In the previous section, we introduced Logistic Regression as a method for binary classification, aiming to predict whether an input belongs to one of two classes (often labeled 0 or 1). But how does an algorithm that looks somewhat like Linear Regression end up predicting a category? Linear Regression produces outputs that can be any real number, which isn't directly useful for deciding between two discrete classes.

We need a way to transform the output of a linear equation, let's call it $z = w \cdot x + b$ (where $w$ represents weights, $x$ the input features, and $b$ the bias), into a value that represents a probability. Probabilities are conveniently bounded between 0 and 1, making them ideal for classification tasks. If the probability is high (close to 1), we can predict class 1; if it's low (close to 0), we predict class 0.

This is where the Sigmoid function, also known as the logistic function, comes into play. It's a mathematical function that takes any real number as input and squashes it into an output between 0 and 1.

The Sigmoid Formula

The sigmoid function, often denoted by the Greek letter sigma $\sigma$ , is defined as:

\sigma(z) = \frac{1}{1 + e^{-z}}

Here, $z$ is the input to the function (which, in Logistic Regression, is the output of the linear part, $w \cdot x + b$ ), and $e$ is the base of the natural logarithm (approximately 2.718).

Properties and Shape

Let's examine what this function does:

Output Range: No matter what value $z$ takes (whether it's -1000, 0, or 500), the output $\sigma(z)$ will always be strictly between 0 and 1. It never actually reaches 0 or 1, but gets very close.
Behavior for Large Inputs: As $z$ becomes very large and positive, $e^{-z}$ approaches 0. Therefore, $\sigma(z)$ approaches $\frac{1}{1 + 0} = 1$ .
Behavior for Large Negative Inputs: As $z$ becomes very large and negative, $e^{-z}$ becomes very large and positive. Therefore, $\sigma(z)$ approaches $\frac{1}{1 + \text{very large number}}$ , which gets close to 0.
Behavior at Zero: When $z = 0$ , $e^{-0} = 1$ . So, $\sigma(0) = \frac{1}{1 + 1} = 0.5$ .

The function produces a characteristic "S" shape when plotted:

The sigmoid function $\sigma(z) = \frac{1}{1 + e^{-z}}$ smoothly maps any real input $z$ to an output between 0 and 1.

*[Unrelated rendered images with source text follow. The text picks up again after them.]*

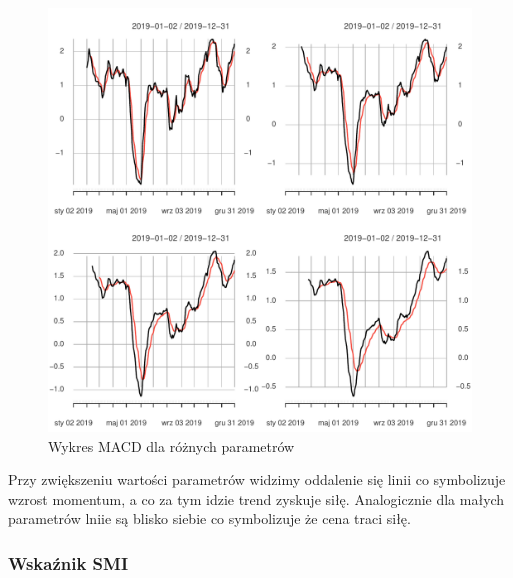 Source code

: \documentclass[12pt, a4paper]{article}\usepackage[]{graphicx}\usepackage[]{color}
\makeatletter
\def\maxwidth{ %
  \ifdim\Gin@nat@width>\linewidth
    \linewidth
  \else
    \Gin@nat@width
  \fi
}
\newenvironment{knitrout}{}{} %
\makeatother
\begin{document}
\begin{knitrout}
\color{fgcolor}\begin{figure}[H]

{\centering \includegraphics[width=\maxwidth]{figure/unnamed-chunk-6-1} 

}

\caption[Wykres MACD dla różnych parametrów]{Wykres MACD dla różnych parametrów}\label{fig:unnamed-chunk-6}
\end{figure}

\end{knitrout}

Przy zwiększeniu wartości parametrów widzimy oddalenie się linii co symbolizuje wzrost momentum, a co za tym idzie trend zyskuje siłę. Analogicznie dla małych parametrów lniie są blisko siebie co symbolizuje że cena traci siłę.

\subsubsection{Wskaźnik SMI}
\end{document}
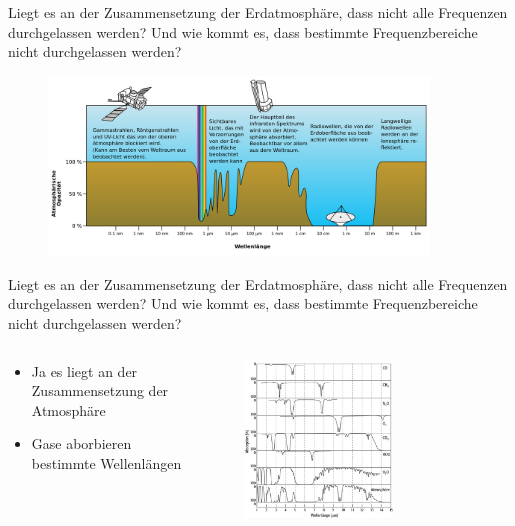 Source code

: \begin{frame}{Liegt es an der Zusammensetzung der Erdatmosphäre, dass nicht alle Frequenzen durchgelassen werden? Und wie kommt es, dass bestimmte Frequenzbereiche nicht durchgelassen werden?}
  \begin{figure}
    \centering
    \includegraphics[width=0.9\textwidth]{images/Atmospheric.png}
  \end{figure}
\end{frame}
  \begin{frame}{Liegt es an der Zusammensetzung der Erdatmosphäre, dass nicht alle Frequenzen durchgelassen werden? Und wie kommt es, dass bestimmte Frequenzbereiche nicht durchgelassen werden?}
    \begin{columns}
   \begin{column}{0.4\textwidth}
    \begin{itemize}
      \item Ja es liegt an der Zusammensetzung der Atmosphäre
      \item Gase aborbieren bestimmte Wellenlängen
    \end{itemize}
  \vspace{2em}
  \end{column}
  \begin{column}{0.6\textwidth}
    \begin{figure}
      \centering
      \includegraphics[width=0.65\textwidth]{images/atmo_fen_w.jpg}
    \end{figure}
  \end{column}
    \end{columns}
  \end{frame}


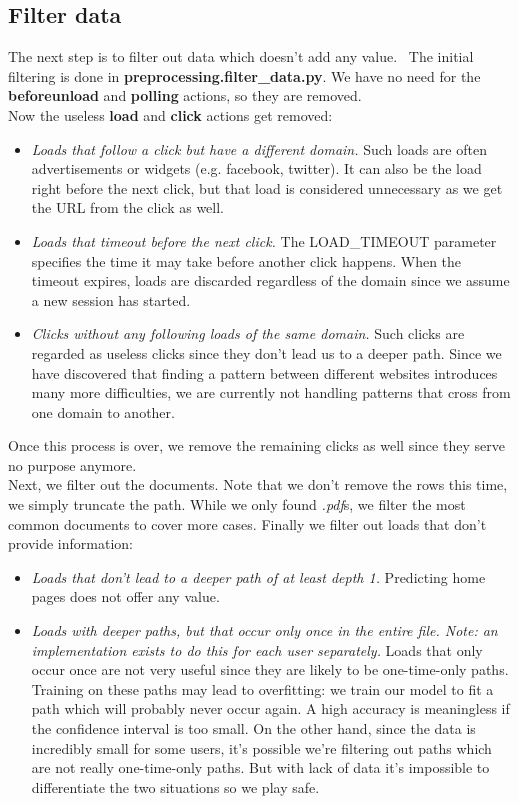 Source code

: \subsection{Filter data}\label{subsec:filtering}

The next step is to filter out data which doesn't add any value.~\cite{article:markovmodel, website:redundantsudoku} The initial filtering is done in \textbf{preprocessing.filter\_data.py}. We have no need for the \textbf{beforeunload} and \textbf{polling} actions, so they are removed.
\\[2ex]
Now the useless \textbf{load} and \textbf{click} actions get removed:
\begin{itemize}
	\item \textit{Loads that follow a click but have a different domain.} Such loads are often advertisements or widgets (e.g. facebook, twitter). It can also be the load right before the next click, but that load is considered unnecessary as we get the URL from the click as well.
	\item \textit{Loads that timeout before the next click.} The LOAD\_TIMEOUT parameter specifies the time it may take before another click happens. When the timeout expires, loads are discarded regardless of the domain since we assume a new session has started.
	\item \textit{Clicks without any following loads of the same domain.} Such clicks are regarded as useless clicks since they don't lead us to a deeper path. Since we have discovered that finding a pattern between different websites introduces many more difficulties, we are currently not handling patterns that cross from one domain to another.
\end{itemize}
Once this process is over, we remove the remaining clicks as well since they serve no purpose anymore.
\\[2ex]
Next, we filter out the documents. Note that we don't remove the rows this time, we simply truncate the path. While we only found \textit{.pdf}s, we filter the most common documents to cover more cases. Finally we filter out loads that don't provide information:
\begin{itemize}
	\item \textit{Loads that don't lead to a deeper path of at least depth 1.} Predicting home pages does not offer any value.
	\item \textit{Loads with deeper paths, but that occur only once in the entire file. Note: an implementation exists to do this for each user separately.} Loads that only occur once are not very useful since they are likely to be one-time-only paths. Training on these paths may lead to overfitting: we train our model to fit a path which will probably never occur again. A high accuracy is meaningless if the confidence interval is too small. On the other hand, since the data is incredibly small for some users, it's possible we're filtering out paths which are not really one-time-only paths. But with lack of data it's impossible to differentiate the two situations so we play safe.
\end{itemize}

Connecting to Logistic Regression

In Logistic Regression, the model calculates the linear combination $z = w \cdot x + b$ just like in Linear Regression. However, instead of using $z$ directly as the prediction, it feeds $z$ into the sigmoid function:

h_\theta(x) = \sigma(z) = \sigma(w \cdot x + b) = \frac{1}{1 + e^{-(w \cdot x + b)}}

The output $h_\theta(x)$ (where $\theta$ represents the model's parameters, $w$ and $b$ ) is now interpreted as the estimated probability that the input $x$ belongs to the positive class (class 1).

For example, if for a given input $x$ , the model calculates $z=2$ , then the output probability is $\sigma(2) \approx 0.88$ . This means the model estimates an 88% chance that this input belongs to class 1. If another input results in $z=-1$ , the output probability is $\sigma(-1) \approx 0.27$ , indicating a 27% chance of belonging to class 1 (or conversely, a 73% chance of belonging to class 0).

This probabilistic output is fundamental to Logistic Regression. Typically, we set a decision threshold (often 0.5) to convert this probability into a definite class prediction. If $h_\theta(x) \ge 0.5$ , we predict class 1; otherwise, we predict class 0. The point where $z=0$ and $\sigma(z)=0.5$ often corresponds to the boundary separating the predicted classes, which we will explore next when discussing decision boundaries.